_TASK STATEMENT_. Start at the first line of the material. Repeat each line exactly through the one containing "<p><P><FONT face=Verdana>Seria, segundo", then stop.

_RAW DATA_.
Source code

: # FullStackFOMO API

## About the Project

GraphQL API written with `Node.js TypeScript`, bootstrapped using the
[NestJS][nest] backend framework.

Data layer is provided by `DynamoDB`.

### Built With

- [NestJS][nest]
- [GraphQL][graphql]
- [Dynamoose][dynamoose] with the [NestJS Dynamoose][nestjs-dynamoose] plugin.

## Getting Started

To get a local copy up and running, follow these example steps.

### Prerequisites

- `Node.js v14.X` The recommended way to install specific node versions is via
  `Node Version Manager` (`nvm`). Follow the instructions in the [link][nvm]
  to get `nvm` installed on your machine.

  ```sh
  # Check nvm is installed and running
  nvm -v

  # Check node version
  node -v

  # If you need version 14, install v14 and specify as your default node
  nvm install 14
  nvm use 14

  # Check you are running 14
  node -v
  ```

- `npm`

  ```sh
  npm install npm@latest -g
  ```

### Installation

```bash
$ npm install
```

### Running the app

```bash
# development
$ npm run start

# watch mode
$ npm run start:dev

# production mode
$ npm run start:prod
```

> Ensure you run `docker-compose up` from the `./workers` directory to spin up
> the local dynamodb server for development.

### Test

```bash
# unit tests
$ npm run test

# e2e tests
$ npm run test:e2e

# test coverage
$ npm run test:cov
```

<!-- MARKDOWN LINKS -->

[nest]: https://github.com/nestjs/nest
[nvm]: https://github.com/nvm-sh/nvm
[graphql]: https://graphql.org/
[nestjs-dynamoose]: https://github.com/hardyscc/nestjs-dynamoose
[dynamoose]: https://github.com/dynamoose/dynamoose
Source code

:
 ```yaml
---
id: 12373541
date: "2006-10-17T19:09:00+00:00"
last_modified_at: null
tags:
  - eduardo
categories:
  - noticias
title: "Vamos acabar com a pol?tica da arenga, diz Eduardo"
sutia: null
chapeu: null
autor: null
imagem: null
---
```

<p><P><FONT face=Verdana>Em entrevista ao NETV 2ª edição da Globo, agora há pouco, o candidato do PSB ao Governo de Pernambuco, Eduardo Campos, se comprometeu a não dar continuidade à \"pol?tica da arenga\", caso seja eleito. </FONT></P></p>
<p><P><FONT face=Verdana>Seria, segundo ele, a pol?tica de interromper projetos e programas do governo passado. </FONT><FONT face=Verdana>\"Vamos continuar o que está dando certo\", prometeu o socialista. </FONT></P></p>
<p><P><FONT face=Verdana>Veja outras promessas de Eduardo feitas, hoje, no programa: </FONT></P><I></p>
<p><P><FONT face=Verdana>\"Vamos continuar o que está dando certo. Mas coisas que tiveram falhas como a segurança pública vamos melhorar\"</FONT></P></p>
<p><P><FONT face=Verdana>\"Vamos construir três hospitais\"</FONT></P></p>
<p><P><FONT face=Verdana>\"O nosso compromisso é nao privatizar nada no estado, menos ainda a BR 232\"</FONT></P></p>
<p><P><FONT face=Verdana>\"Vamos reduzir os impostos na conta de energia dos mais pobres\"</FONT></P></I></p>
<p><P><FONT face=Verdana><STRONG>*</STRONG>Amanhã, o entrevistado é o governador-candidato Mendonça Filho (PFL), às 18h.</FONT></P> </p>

_ANSWER TO THIS PROBLEM_.
Source code

: # FullStackFOMO API

## About the Project

GraphQL API written with `Node.js TypeScript`, bootstrapped using the
[NestJS][nest] backend framework.

Data layer is provided by `DynamoDB`.

### Built With

- [NestJS][nest]
- [GraphQL][graphql]
- [Dynamoose][dynamoose] with the [NestJS Dynamoose][nestjs-dynamoose] plugin.

## Getting Started

To get a local copy up and running, follow these example steps.

### Prerequisites

- `Node.js v14.X` The recommended way to install specific node versions is via
  `Node Version Manager` (`nvm`). Follow the instructions in the [link][nvm]
  to get `nvm` installed on your machine.

  ```sh
  # Check nvm is installed and running
  nvm -v

  # Check node version
  node -v

  # If you need version 14, install v14 and specify as your default node
  nvm install 14
  nvm use 14

  # Check you are running 14
  node -v
  ```

- `npm`

  ```sh
  npm install npm@latest -g
  ```

### Installation

```bash
$ npm install
```

### Running the app

```bash
# development
$ npm run start

# watch mode
$ npm run start:dev

# production mode
$ npm run start:prod
```

> Ensure you run `docker-compose up` from the `./workers` directory to spin up
> the local dynamodb server for development.

### Test

```bash
# unit tests
$ npm run test

# e2e tests
$ npm run test:e2e

# test coverage
$ npm run test:cov
```

<!-- MARKDOWN LINKS -->

[nest]: https://github.com/nestjs/nest
[nvm]: https://github.com/nvm-sh/nvm
[graphql]: https://graphql.org/
[nestjs-dynamoose]: https://github.com/hardyscc/nestjs-dynamoose
[dynamoose]: https://github.com/dynamoose/dynamoose
Source code

:
 ```yaml
---
id: 12373541
date: "2006-10-17T19:09:00+00:00"
last_modified_at: null
tags:
  - eduardo
categories:
  - noticias
title: "Vamos acabar com a pol?tica da arenga, diz Eduardo"
sutia: null
chapeu: null
autor: null
imagem: null
---
```

<p><P><FONT face=Verdana>Em entrevista ao NETV 2ª edição da Globo, agora há pouco, o candidato do PSB ao Governo de Pernambuco, Eduardo Campos, se comprometeu a não dar continuidade à \"pol?tica da arenga\", caso seja eleito. </FONT></P></p>
<p><P><FONT face=Verdana>Seria, segundo ele, a pol?tica de interromper projetos e programas do governo passado. </FONT><FONT face=Verdana>\"Vamos continuar o que está dando certo\", prometeu o socialista. </FONT></P></p>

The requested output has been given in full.